De repente el otoño se vierte por las ventanas; hasta las palabras saben a castañas y se caen de la copa del árbol del corazón haciendo un ruido gris, apagado, sostenido, inapetente, sin ganas de llegar al suelo. Deben ser las medias palabras, esas que no saben si ir hacia atrás o hacia adelante y acaban agolpándose como niños a la hora del recreo en el cielo de la boca. Son esas mismas palabras indecisas las que van formando bolas de fuego en la garganta que luego bajan al estómago quemando todo a su paso.
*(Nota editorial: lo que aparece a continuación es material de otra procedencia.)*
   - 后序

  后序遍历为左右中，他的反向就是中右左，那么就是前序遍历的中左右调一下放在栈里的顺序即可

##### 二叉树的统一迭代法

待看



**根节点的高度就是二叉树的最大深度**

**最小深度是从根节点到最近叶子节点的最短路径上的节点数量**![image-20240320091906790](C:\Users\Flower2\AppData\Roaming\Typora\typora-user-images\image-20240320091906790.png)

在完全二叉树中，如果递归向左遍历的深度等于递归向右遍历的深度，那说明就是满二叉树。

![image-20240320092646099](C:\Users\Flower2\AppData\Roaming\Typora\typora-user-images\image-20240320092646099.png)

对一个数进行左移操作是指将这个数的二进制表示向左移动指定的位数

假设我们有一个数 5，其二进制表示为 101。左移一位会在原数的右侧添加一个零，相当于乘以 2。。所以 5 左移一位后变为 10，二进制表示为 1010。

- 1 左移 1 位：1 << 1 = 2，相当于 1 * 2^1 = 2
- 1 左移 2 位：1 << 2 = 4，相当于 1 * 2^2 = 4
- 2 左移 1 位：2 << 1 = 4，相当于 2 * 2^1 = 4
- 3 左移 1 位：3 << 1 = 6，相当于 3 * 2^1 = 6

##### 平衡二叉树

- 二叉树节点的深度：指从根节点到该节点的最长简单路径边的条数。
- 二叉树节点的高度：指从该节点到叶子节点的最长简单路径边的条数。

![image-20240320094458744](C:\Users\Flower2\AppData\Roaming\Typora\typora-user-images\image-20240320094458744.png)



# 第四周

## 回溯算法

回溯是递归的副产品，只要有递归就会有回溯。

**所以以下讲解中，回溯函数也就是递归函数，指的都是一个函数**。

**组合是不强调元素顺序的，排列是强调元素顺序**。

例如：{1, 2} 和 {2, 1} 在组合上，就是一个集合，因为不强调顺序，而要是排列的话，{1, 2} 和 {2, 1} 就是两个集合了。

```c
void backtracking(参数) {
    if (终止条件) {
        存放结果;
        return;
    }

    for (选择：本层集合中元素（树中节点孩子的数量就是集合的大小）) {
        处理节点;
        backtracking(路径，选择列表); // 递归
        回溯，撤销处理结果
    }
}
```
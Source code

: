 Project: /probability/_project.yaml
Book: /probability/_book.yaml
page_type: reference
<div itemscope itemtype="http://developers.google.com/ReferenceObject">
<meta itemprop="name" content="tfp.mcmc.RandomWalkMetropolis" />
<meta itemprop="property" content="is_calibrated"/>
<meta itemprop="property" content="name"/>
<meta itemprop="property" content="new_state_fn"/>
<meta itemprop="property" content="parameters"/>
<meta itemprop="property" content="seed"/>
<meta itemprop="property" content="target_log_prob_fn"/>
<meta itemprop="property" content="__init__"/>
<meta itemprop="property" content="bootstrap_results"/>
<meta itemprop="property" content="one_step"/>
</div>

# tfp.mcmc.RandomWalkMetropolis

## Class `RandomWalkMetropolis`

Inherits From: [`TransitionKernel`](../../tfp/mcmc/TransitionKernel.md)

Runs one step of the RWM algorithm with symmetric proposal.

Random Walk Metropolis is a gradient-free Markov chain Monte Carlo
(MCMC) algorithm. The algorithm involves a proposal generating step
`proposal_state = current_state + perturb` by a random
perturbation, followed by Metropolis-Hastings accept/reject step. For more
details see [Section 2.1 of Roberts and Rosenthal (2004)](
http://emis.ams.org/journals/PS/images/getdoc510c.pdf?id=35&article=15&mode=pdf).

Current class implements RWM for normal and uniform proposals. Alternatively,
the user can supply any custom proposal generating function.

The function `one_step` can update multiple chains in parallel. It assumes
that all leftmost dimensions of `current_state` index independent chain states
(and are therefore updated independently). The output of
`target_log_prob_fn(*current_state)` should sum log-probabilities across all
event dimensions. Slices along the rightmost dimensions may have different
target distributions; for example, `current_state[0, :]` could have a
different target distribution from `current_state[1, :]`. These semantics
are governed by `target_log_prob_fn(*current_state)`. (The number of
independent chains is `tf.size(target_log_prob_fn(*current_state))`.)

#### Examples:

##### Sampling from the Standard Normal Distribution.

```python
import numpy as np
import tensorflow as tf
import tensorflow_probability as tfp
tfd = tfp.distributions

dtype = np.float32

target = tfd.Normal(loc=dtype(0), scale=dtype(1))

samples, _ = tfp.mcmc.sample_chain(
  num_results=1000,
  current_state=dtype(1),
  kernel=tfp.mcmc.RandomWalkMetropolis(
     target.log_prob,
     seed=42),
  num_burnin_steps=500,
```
Vuelven las cocinas al olor del eneldo y el comino. Se abomban los mandiles del aire y la lluvia de harina, es el anuncio de la nueva temporada de bizcochos que se ha convertido ya en el serial preferido de los jueves por la tarde.

Todavía es septiembre, pero huele a tristeza de noviembre. Ya brotan sus fríos por los agujeritos de las persianas y asoman la patita por la noche.

La inmensa felicidad de la hermosa infancia es ahora una nube negra sobre los bancos del parque mientras flota en el aire un reconocible silencio de nieve. Todos reconocemos ese crujido del alma cuando se congela, cragggg, porque a todos nos ha pasado alguna vez que las cosas de la vida, los libros, las cajas llenas de medallitas, la colección de Barriguitas, los discos de vinilo, las flores y alfileres de todas las bodas a las que hemos ido, las notas del colegio… lo que viene siendo tu vida, de repente queda cubierto por la nieve.

Esa vida es como la palabra pronunciada en un recital, vuela; en cambio la palabra escrita, permanece. La palabra dicha es un pájaro en busca de tierra cálida, no repite la modulación ni los cánticos, no se ennegrece ni se usa como arma, tampoco destiñe ni mancha los prados de pegajoso plástico; en cambio la palabra escrita sabe bien su camino hacia la papelera; sabe que su destino se tambalea como la ropa tendida o las diminutas macetas de balcón en días de viento.

Huele a tristeza de noviembre. Ya brotan sus fríos por los agujeritos de las persianas y asoman la patita por la noche.

Hay quien dice que hasta los versos malos también son versos, escritos o pronunciados siguen siendo versos pues llevan prendidas con alfileres cuantas palabras no pudo sofocar el poetaquemándose en su propia lava.

Toda esa lava es nieve que petrifica a su paso la idea del paraíso. A todos nos pasa que al dejar sepultadas nuestras vidas anteriores bajo capas de roca fluida, bajo cualquier otro tipo de erupción como una mudanza, una ruptura o el mismo fin del mundo, craggg, se nos convierte en penumbra el pasadizo de la miel. Sabemos que la aromática lluvia de miel lloverá sobre otros y que el telón del teatro de nuestra dulce pastelería arrojará un amargo FIN sobre nuestras cabezas.

Sabemos que las casas son cosas, pura materia sin alma. Que la que más y la que menos acaba siendo pasto del silencio y más tarde, del olvido. Nosotros en cambio acabaremos invadidos por hierbas salvajes o acaso una flor amarilla de papel que suavice el monótono color de las cenizas. Puede que hasta nos acompañe sobre el mármol verde un rosario de lágrimas.

Las castañas llevan lloviendo sobre mi toda la tarde, han dibujado una alfombra de otoño a mis pies y nada consuela mi desconsuelo. Volcanes y nevadas entierran nuestras casas, desdibujan a su paso el rastro de nuestros padres, el tiempo de la luz.

De un zarpazo la quemadura disuelve las paredes que ayer eran las firmes columnas de una familia; de un manotazo te conviertes en un hombre reducido a cenizas que rebusca en los cajones la medicina de la abuela. En diez minutos repasas todo tu patrimonio intentado salvar alguna cosa de las pavesas, pero… ¿qué? ¿qué?

Tu vida de hace cinco minutos desaparece ante tus ojos en silencio, como esas nubes que pasan flotando sin que se las oiga.